◆ TASK BRIEF: The word "subsubsection" may appear in some lines of the data; copy every such line.

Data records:
━━━━━━━━

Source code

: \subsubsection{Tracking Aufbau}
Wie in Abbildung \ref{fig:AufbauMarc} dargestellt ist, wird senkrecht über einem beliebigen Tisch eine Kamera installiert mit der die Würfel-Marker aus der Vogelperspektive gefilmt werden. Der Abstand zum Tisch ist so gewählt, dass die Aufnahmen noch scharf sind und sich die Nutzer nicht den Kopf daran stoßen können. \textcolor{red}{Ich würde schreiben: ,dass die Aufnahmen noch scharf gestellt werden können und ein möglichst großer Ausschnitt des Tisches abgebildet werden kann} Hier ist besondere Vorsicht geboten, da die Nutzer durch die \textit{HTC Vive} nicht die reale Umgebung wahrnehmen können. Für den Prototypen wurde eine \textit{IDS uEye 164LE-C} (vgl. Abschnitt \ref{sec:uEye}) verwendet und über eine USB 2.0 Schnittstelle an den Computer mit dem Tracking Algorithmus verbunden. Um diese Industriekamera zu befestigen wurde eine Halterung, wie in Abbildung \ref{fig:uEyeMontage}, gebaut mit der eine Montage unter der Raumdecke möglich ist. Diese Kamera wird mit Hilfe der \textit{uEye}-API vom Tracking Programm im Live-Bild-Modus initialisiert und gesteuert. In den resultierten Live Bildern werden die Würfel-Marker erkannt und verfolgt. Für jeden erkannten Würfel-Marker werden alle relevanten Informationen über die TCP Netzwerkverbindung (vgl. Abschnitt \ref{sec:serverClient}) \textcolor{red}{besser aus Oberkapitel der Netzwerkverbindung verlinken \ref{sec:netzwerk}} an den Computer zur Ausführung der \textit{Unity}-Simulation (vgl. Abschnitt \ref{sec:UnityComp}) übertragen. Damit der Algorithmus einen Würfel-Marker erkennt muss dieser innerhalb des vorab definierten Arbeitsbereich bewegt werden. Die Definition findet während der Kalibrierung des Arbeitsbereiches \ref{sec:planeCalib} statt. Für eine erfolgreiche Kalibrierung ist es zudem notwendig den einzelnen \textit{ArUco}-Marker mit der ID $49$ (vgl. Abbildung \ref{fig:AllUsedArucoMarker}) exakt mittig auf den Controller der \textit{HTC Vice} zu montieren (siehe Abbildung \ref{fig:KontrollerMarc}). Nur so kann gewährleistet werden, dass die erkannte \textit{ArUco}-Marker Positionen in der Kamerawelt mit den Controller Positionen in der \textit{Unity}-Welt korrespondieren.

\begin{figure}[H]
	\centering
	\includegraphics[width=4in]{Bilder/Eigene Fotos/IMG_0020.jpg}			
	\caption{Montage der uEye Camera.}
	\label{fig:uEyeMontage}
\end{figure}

━━━━━━━━

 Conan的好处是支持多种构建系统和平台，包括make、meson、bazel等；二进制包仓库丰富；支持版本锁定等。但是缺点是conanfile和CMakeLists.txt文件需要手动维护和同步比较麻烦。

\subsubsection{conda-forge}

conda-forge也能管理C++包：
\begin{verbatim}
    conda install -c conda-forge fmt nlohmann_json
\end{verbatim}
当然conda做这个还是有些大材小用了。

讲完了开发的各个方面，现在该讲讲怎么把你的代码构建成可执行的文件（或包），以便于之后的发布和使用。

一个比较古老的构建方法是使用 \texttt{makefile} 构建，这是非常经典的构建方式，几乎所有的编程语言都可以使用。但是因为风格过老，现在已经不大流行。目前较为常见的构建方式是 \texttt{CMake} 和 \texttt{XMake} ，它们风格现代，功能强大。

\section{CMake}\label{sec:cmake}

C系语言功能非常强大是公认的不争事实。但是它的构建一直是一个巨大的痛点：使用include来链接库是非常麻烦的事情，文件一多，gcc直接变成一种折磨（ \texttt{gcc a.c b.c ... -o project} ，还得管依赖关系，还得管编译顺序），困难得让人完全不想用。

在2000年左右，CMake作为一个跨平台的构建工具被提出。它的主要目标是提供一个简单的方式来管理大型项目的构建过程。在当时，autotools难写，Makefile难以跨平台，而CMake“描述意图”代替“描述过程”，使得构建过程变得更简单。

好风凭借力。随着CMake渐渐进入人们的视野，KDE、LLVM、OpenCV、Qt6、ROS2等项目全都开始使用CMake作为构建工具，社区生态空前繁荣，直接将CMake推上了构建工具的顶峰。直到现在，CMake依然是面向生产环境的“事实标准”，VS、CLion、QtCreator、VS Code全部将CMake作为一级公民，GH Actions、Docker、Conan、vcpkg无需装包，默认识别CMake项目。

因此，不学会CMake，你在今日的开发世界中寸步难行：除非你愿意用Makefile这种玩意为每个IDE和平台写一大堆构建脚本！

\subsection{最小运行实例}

━━━━━━━━

◆ FINISHED TASK:
: \subsubsection{Tracking Aufbau}
\subsubsection{conda-forge}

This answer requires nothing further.